#### [EXERCISE DETAILS]
For each line below that holds "https", return the line as it stands.

━━━━━━━━━━━━━━━━━━━━

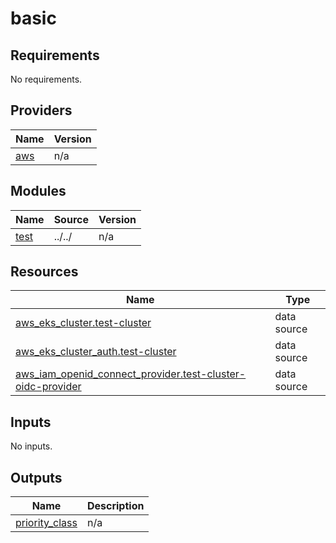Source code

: # basic

<!-- BEGINNING OF PRE-COMMIT-TERRAFORM DOCS HOOK -->
## Requirements

No requirements.

## Providers

| Name | Version |
|------|---------|
| <a name="provider_aws"></a> [aws](#provider\_aws) | n/a |

## Modules

| Name | Source | Version |
|------|--------|---------|
| <a name="module_test"></a> [test](#module\_test) | ../../ | n/a |

## Resources

| Name | Type |
|------|------|
| [aws_eks_cluster.test-cluster](https://registry.terraform.io/providers/hashicorp/aws/latest/docs/data-sources/eks_cluster) | data source |
| [aws_eks_cluster_auth.test-cluster](https://registry.terraform.io/providers/hashicorp/aws/latest/docs/data-sources/eks_cluster_auth) | data source |
| [aws_iam_openid_connect_provider.test-cluster-oidc-provider](https://registry.terraform.io/providers/hashicorp/aws/latest/docs/data-sources/iam_openid_connect_provider) | data source |

## Inputs

No inputs.

## Outputs

| Name | Description |
|------|-------------|
| <a name="output_priority_class"></a> [priority\_class](#output\_priority\_class) | n/a |
<!-- END OF PRE-COMMIT-TERRAFORM DOCS HOOK -->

━━━━━━━━━━━━━━━━━━━━

#### [ANSWER TO THE EXERCISE]
| [aws_eks_cluster.test-cluster](https://registry.terraform.io/providers/hashicorp/aws/latest/docs/data-sources/eks_cluster) | data source |
| [aws_eks_cluster_auth.test-cluster](https://registry.terraform.io/providers/hashicorp/aws/latest/docs/data-sources/eks_cluster_auth) | data source |
| [aws_iam_openid_connect_provider.test-cluster-oidc-provider](https://registry.terraform.io/providers/hashicorp/aws/latest/docs/data-sources/iam_openid_connect_provider) | data source |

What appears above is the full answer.